Nous vous remercions de nous avoir invité à vos travaux de Congrès et nous vous prions d’excuser notre absence due principalement à l’actualité récente qui mobilise notre profession sur une revendication commune à votre syndicat et à la Fédération : le refus du dispositif des médiateurs de réussite scolaire. Nous nous opposons au recrutement de ces personnels sur les missions exercées par des personnels titulaires et qualifiés comme les CPE et les Assistants sociaux. Nous rappelons notre exigence d’ équipes pluridisciplinaires complètes dans les établissements scolaires pour la réussite scolaire de tous.
Avec ce nouveau dispositif des médiateurs de réussite scolaire, Le Ministère persiste dans sa volonté de supprimer des postes et d’individualiser l’échec scolaire en désignant les jeunes et les familles comme les principaux responsables de leur situation.
La crise économique a des répercussions catastrophiques sur les familles les plus démunies et sur les élèves dont la poursuite de la scolarité est de fait gravement remise en cause.
Cette crise accroit également la complexité des situations sociales et nécessite plus que jamais des professionnels qualifiés pour pouvoir accompagner ces jeunes et répondre à leurs difficultés.
Le Ministère en recrutant des personnels précaires sur de telles missions confirme sa volonté de contrôle social au détriment d’une politique réellement éducative et sociale. Il renonce du même coup à installer des dispositifs pérennes pour traiter des problèmes d’absentéisme et met en péril le travail en équipe dans les établissements scolaires.

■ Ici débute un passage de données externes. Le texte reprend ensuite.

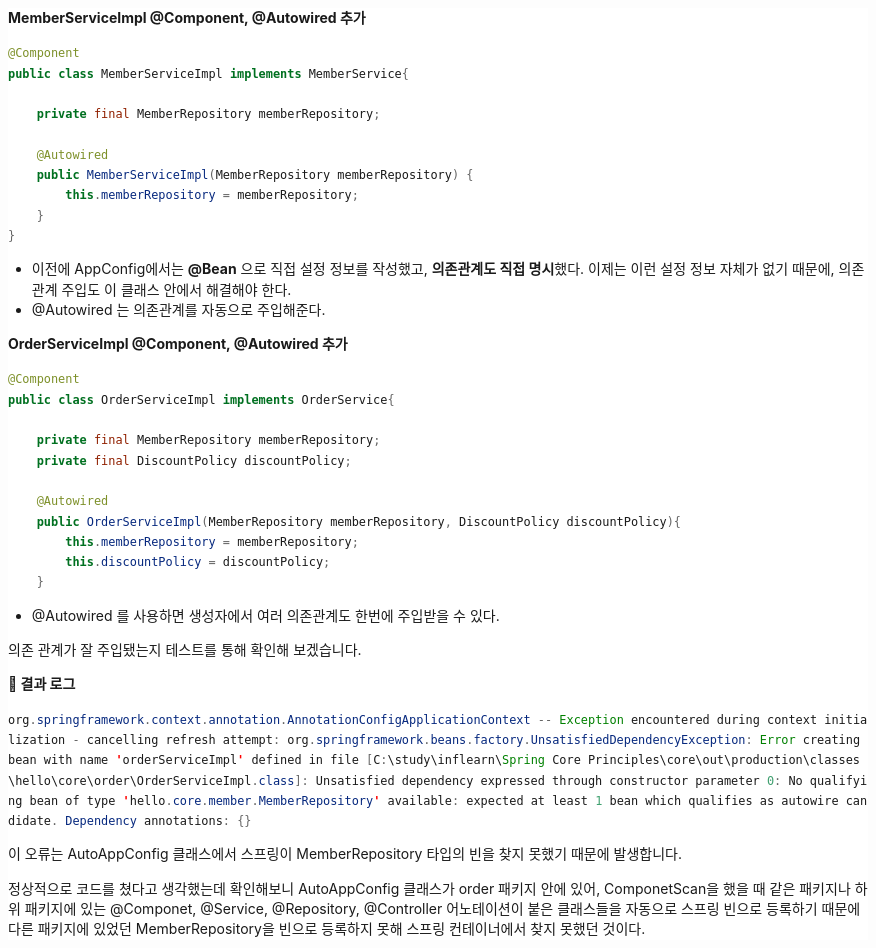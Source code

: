 **MemberServiceImpl @Component, @Autowired 추가**

```java
@Component
public class MemberServiceImpl implements MemberService{

    private final MemberRepository memberRepository;

    @Autowired
    public MemberServiceImpl(MemberRepository memberRepository) {
        this.memberRepository = memberRepository;
    }
}
```

- 이전에 AppConfig에서는 **@Bean** 으로 직접 설정 정보를 작성했고, **의존관계도 직접 명시**했다. 이제는 이런 설정 정보 자체가 없기 때문에, 의존관계 주입도 이 클래스 안에서 해결해야 한다.
- @Autowired 는 의존관계를 자동으로 주입해준다.

**OrderServiceImpl @Component, @Autowired 추가**

```java
@Component
public class OrderServiceImpl implements OrderService{

    private final MemberRepository memberRepository;
    private final DiscountPolicy discountPolicy;

    @Autowired
    public OrderServiceImpl(MemberRepository memberRepository, DiscountPolicy discountPolicy){
        this.memberRepository = memberRepository;
        this.discountPolicy = discountPolicy;
    }
```

- @Autowired 를 사용하면 생성자에서 여러 의존관계도 한번에 주입받을 수 있다.

의존 관계가 잘 주입됐는지 테스트를 통해 확인해 보겠습니다.

**💬 결과 로그**

```java
org.springframework.context.annotation.AnnotationConfigApplicationContext -- Exception encountered during context initialization - cancelling refresh attempt: org.springframework.beans.factory.UnsatisfiedDependencyException: Error creating bean with name 'orderServiceImpl' defined in file [C:\study\inflearn\Spring Core Principles\core\out\production\classes\hello\core\order\OrderServiceImpl.class]: Unsatisfied dependency expressed through constructor parameter 0: No qualifying bean of type 'hello.core.member.MemberRepository' available: expected at least 1 bean which qualifies as autowire candidate. Dependency annotations: {}
```

이 오류는 AutoAppConfig 클래스에서 스프링이 MemberRepository 타입의 빈을 찾지 못했기 때문에 발생합니다.

정상적으로 코드를 쳤다고 생각했는데 확인해보니 AutoAppConfig 클래스가 order 패키지 안에 있어, ComponetScan을 했을 때 같은 패키지나 하위 패키지에 있는 @Componet, @Service, @Repository, @Controller 어노테이션이 붙은 클래스들을 자동으로 스프링 빈으로 등록하기 때문에 다른 패키지에 있었던 MemberRepository을 빈으로 등록하지 못해 스프링 컨테이너에서 찾지 못했던 것이다.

Nous dénonçons aussi à travers ce dispositif le risque d’instrumentalisation de personnels précaires dans un contexte de politique sécuritaire et répressif.
Depuis de nombreuses années nous n’avons obtenu aucune création de postes. L’arrivée d’intervenants de plus en plus nombreux recrutés sur nos missions est un motif d’inquiétude pour l’avenir des missions du service social à l’Education nationale mais aussi pour les jeunes et les familles.
Nous sommes à l’Education nationale la première organisation représentative avec 53 % des voix lors des dernières élections professionnelles, nous sommes un syndicat revendicatif qui se bat pour les usagers et les mêmes droit pour tous et revendique une politique sociale d’envergure à l’ Education nationale qui permette à tous les élèves de réussir.
Nous nous battons pour une revalorisation de notre profession qui passe obligatoirement par une revalorisation de notre grille indiciaire et de nos carrières qui passe par l’obtention du Cadre A pour tous.
La déqualification du travail social constitue un danger supplémentaire pour notre profession en accréditant l’idée qu’il peut être exercé par des personnels sans travailleurs sociaux et que la seule bonne volonté suffirait pour agir auprès des personnes en difficultés sociales.
Nous savons que vous partagez nos préoccupations et revendiquez avec nous des créations de postes dans le cadre de véritables équipes pluridisciplinaires.
Nous devons continuer à nous battre pour les usagers et refuser l’individualisation de leurs problèmes et continuer à dire que les problèmes sociaux sont le résultat d’une politique sociale profondément déficiente et inégalitaire (logement, expulsion, chômage).
ENSEMBLE NOUS DEVONS REVENDIQUER POUR LE DROIT DES USAGERS CONTRE la stigmatisation de la jeunesse pour la reconnaissance de nos métiers pour offrir de vrais perspectives politiques à la jeunesse, pour exiger que l’Etat donne tous les moyens à ses services publics pour remplir ses missions.